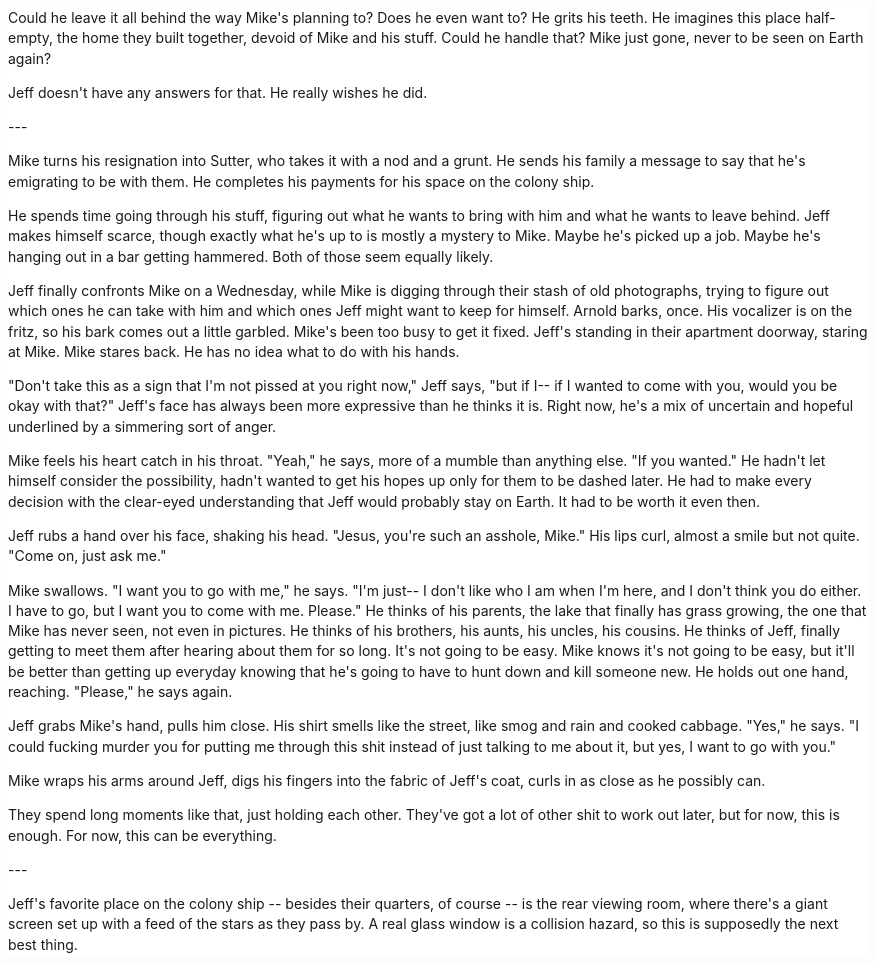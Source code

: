Could he leave it all behind the way Mike's planning to? Does he even want to? He grits his teeth. He imagines this place half\-empty, the home they built together, devoid of Mike and his stuff. Could he handle that? Mike just gone, never to be seen on Earth again?

Jeff doesn't have any answers for that. He really wishes he did.

\-\-\-

Mike turns his resignation into Sutter, who takes it with a nod and a grunt. He sends his family a message to say that he's emigrating to be with them. He completes his payments for his space on the colony ship.

He spends time going through his stuff, figuring out what he wants to bring with him and what he wants to leave behind. Jeff makes himself scarce, though exactly what he's up to is mostly a mystery to Mike. Maybe he's picked up a job. Maybe he's hanging out in a bar getting hammered. Both of those seem equally likely.

Jeff finally confronts Mike on a Wednesday, while Mike is digging through their stash of old photographs, trying to figure out which ones he can take with him and which ones Jeff might want to keep for himself. Arnold barks, once. His vocalizer is on the fritz, so his bark comes out a little garbled. Mike's been too busy to get it fixed. Jeff's standing in their apartment doorway, staring at Mike. Mike stares back. He has no idea what to do with his hands.

"Don't take this as a sign that I'm not pissed at you right now," Jeff says, "but if I\-\- if I wanted to come with you, would you be okay with that?" Jeff's face has always been more expressive than he thinks it is. Right now, he's a mix of uncertain and hopeful underlined by a simmering sort of anger.

Mike feels his heart catch in his throat. "Yeah," he says, more of a mumble than anything else. "If you wanted." He hadn't let himself consider the possibility, hadn't wanted to get his hopes up only for them to be dashed later. He had to make every decision with the clear\-eyed understanding that Jeff would probably stay on Earth. It had to be worth it even then.

Jeff rubs a hand over his face, shaking his head. "Jesus, you're such an asshole, Mike." His lips curl, almost a smile but not quite. "Come on, just ask me."

Mike swallows. "I want you to go with me," he says. "I'm just\-\- I don't like who I am when I'm here, and I don't think you do either. I have to go, but I want you to come with me. Please." He thinks of his parents, the lake that finally has grass growing, the one that Mike has never seen, not even in pictures. He thinks of his brothers, his aunts, his uncles, his cousins. He thinks of Jeff, finally getting to meet them after hearing about them for so long. It's not going to be easy. Mike knows it's not going to be easy, but it'll be better than getting up everyday knowing that he's going to have to hunt down and kill someone new. He holds out one hand, reaching. "Please," he says again.

Jeff grabs Mike's hand, pulls him close. His shirt smells like the street, like smog and rain and cooked cabbage. "Yes," he says. "I could fucking murder you for putting me through this shit instead of just talking to me about it, but yes, I want to go with you."

Mike wraps his arms around Jeff, digs his fingers into the fabric of Jeff's coat, curls in as close as he possibly can.

They spend long moments like that, just holding each other. They've got a lot of other shit to work out later, but for now, this is enough. For now, this can be everything.

\-\-\-

Jeff's favorite place on the colony ship \-\- besides their quarters, of course \-\- is the rear viewing room, where there's a giant screen set up with a feed of the stars as they pass by. A real glass window is a collision hazard, so this is supposedly the next best thing.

______

Task prompt —
Find the word "colony" in the entries and show each line where it is found.

Answer to this task —
Mike turns his resignation into Sutter, who takes it with a nod and a grunt. He sends his family a message to say that he's emigrating to be with them. He completes his payments for his space on the colony ship.
Jeff's favorite place on the colony ship \-\- besides their quarters, of course \-\- is the rear viewing room, where there's a giant screen set up with a feed of the stars as they pass by. A real glass window is a collision hazard, so this is supposedly the next best thing.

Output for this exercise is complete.